Stored data entries:
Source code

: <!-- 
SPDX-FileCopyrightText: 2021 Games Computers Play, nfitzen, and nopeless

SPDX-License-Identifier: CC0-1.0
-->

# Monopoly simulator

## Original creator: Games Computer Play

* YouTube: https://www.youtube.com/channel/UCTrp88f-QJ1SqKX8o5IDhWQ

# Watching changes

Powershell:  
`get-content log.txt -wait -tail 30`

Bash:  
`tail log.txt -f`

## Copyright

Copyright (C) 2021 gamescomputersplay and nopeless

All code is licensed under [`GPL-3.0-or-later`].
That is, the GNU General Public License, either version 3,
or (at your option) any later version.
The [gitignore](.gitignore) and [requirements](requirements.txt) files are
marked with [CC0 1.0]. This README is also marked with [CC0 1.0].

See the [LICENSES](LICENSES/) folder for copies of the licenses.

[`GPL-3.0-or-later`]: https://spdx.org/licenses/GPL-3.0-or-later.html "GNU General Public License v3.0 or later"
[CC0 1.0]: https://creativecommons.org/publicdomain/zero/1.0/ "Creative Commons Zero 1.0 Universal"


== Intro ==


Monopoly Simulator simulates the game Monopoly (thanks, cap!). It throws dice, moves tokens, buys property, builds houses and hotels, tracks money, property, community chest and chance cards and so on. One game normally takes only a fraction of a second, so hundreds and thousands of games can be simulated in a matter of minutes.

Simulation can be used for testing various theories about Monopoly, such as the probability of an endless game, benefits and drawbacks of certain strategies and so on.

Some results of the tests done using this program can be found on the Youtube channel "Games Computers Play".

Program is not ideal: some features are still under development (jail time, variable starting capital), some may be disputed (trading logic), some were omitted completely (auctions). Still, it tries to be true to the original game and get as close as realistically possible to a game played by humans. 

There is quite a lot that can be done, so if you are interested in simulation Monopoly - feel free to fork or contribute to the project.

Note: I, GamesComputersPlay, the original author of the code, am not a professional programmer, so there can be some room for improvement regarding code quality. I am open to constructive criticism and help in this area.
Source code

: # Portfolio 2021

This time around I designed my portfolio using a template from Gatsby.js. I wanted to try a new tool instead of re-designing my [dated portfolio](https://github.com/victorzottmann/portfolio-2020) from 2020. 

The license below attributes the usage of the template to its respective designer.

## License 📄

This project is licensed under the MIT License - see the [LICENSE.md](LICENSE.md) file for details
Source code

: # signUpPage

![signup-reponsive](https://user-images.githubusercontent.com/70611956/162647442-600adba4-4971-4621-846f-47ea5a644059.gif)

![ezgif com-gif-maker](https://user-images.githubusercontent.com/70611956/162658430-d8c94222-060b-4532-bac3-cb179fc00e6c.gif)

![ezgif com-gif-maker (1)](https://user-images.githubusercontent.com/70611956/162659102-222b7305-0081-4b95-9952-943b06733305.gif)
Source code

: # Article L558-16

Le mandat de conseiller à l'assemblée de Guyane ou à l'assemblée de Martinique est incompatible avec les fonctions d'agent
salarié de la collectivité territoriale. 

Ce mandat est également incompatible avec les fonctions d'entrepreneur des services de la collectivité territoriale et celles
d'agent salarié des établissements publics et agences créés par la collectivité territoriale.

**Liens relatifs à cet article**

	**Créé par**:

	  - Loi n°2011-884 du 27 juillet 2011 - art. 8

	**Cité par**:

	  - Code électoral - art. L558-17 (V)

WHAT THIS TASK INVOLVES:
Your task is to set down exactly the lines from the line containing "Le mandat de" to the end of the data above, including both ends.

SOLUTION BELOW:
Le mandat de conseiller à l'assemblée de Guyane ou à l'assemblée de Martinique est incompatible avec les fonctions d'agent
salarié de la collectivité territoriale. 

Ce mandat est également incompatible avec les fonctions d'entrepreneur des services de la collectivité territoriale et celles
d'agent salarié des établissements publics et agences créés par la collectivité territoriale.

**Liens relatifs à cet article**

	**Créé par**:

	  - Loi n°2011-884 du 27 juillet 2011 - art. 8

	**Cité par**:

	  - Code électoral - art. L558-17 (V)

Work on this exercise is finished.